If your case study feels like marketing, AWS will treat it like fluff
Introduction
You’re asked to submit 2–3 case studies for your Co-Sell path or Competency application. Easy, right?
Just pull together some sales slides, drop a logo, add a quote, and hit send?
Not if you want approval.
AWS doesn’t just want “success stories.”
They want structured proof of deployment, customer value, and AWS usage—written in a format that supports internal validation and GTM alignment.
In this post, we’ll walk through the ideal AWS case study template—and the mistakes that make most submissions fall flat.
The AWS-Preferred Case Study Format
Here’s the structure that consistently gets accepted:
Section | What to Include |
---|---|
Customer Overview | Name of the customer, their size, region, and industry |
Problem Statement | What challenge were they facing that required a solution? |
Your Solution | Describe your product AND how it was deployed on AWS |
AWS Services Used | List exact services (e.g., Amazon S3, EC2, Lambda, KMS) |
Deployment Details | SaaS, containerized, multi-AZ, compliance-ready? Give architectural insights |
Business Outcome | Quantifiable improvements (cost savings, uptime, speed, etc.) |
Why AWS | Why the solution was built on AWS vs elsewhere |
Co-Sell Relevance | Optional, but helps: vertical, region, ICP fit for future deals |
Tip: Keep it to 1.5–2 pages max. AWS reviewers don’t want novels—they want clarity.

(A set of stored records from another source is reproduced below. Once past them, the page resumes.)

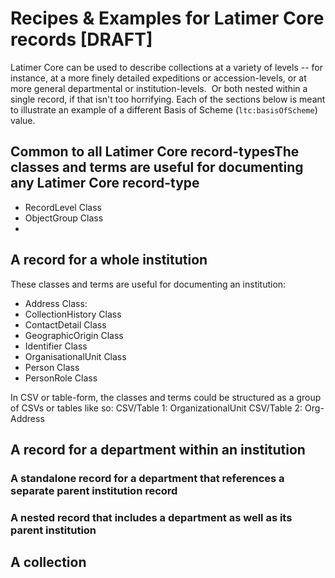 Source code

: # Recipes & Examples for Latimer Core records [DRAFT]

Latimer Core can be used to describe collections at a variety of levels -- for instance, at a more finely detailed expeditions or accession-levels, or at more general departmental or institution-levels.  Or both nested within a single record, if that isn't too horrifying.
Each of the sections below is meant to illustrate an example of a different Basis of Scheme (`ltc:basisOfScheme`) value.

## Common to all Latimer Core record-typesThe classes and terms are useful for documenting any Latimer Core record-type
- RecordLevel Class
- ObjectGroup Class
- 

## A record for a whole institution 
These classes and terms are useful for documenting an institution:
- Address Class:
- CollectionHistory Class
- ContactDetail Class
- GeographicOrigin Class
- Identifier Class
- OrganisationalUnit Class
- Person Class
- PersonRole Class

In CSV or table-form, the classes and terms could be structured as a group of CSVs or tables like so:
CSV/Table 1: OrganizationalUnit
CSV/Table 2: Org-Address


## A record for a department within an institution

### A standalone record for a department that references a separate parent institution record

### A nested record that includes a department as well as its parent institution

## A collection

5 Common Reasons AWS Case Studies Get Rejected
- Customer anonymity
“A major fintech firm” ≠ real proof. Use real names, with permission.

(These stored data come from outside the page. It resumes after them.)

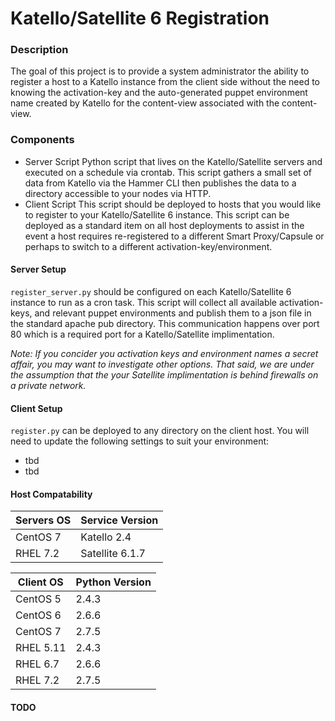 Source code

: Katello/Satellite 6 Registration
================================

### Description
The goal of this project is to provide a system administrator the ability
to register a host to a Katello instance from the client side without the
need to knowing the activation-key and the auto-generated puppet environment
name created by Katello for the content-view associated with the content-view.

### Components
- Server Script
  Python script that lives on the Katello/Satellite servers and executed on
  a schedule via crontab. This script gathers a small set of data from 
  Katello via the Hammer CLI then publishes the data to a directory accessible
  to your nodes via HTTP.
- Client Script
  This script should be deployed to hosts that you would like to register 
  to your Katello/Satellite 6 instance. This script can be deployed as a
  standard item on all host deployments to assist in the event a host
  requires re-registered to a different Smart Proxy/Capsule or perhaps to
  switch to a different activation-key/environment.

#### Server Setup
`register_server.py` should be configured on each Katello/Satellite 6 instance
to run as a cron task. This script will collect all available activation-keys,
and relevant puppet environments and publish them to a json file in the standard
apache pub directory. This communication happens over port 80 which is a required
port for a Katello/Satellite implimentation. 

*Note: If you concider you activation keys and environment names a secret affair,
you may want to investigate other options. That said, we are under the assumption that
the your Satellite implimentation is behind firewalls on a private network.*


#### Client Setup
`register.py` can be deployed to any directory on the client host.
You will need to update the following settings to suit your environment:
- tbd
- tbd

#### Host Compatability

Servers OS | Service Version 
-----------|----------------
CentOS 7   | Katello 2.4
RHEL 7.2   | Satellite 6.1.7


Client OS | Python Version
----------|----------------
CentOS 5  | 2.4.3
CentOS 6  | 2.6.6
CentOS 7  | 2.7.5
RHEL 5.11 | 2.4.3
RHEL 6.7  | 2.6.6
RHEL 7.2  | 2.7.5

#### TODO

- No AWS service breakdown
AWS wants to see what infra was used; vague claims don’t cut it.
- Marketing-heavy language
“Empowering transformation with scalable cloud orchestration” = 🚫
“Reduced report generation time from 2 hours to 12 minutes using Redshift + Lambda” = ✅
- Lack of metrics
Include at least 1–2 outcome KPIs: performance, efficiency, cost, etc.
- No architectural mention
AWS wants to know how your solution is deployed, not just that it works.
Good Case Study Example (Format Snapshot)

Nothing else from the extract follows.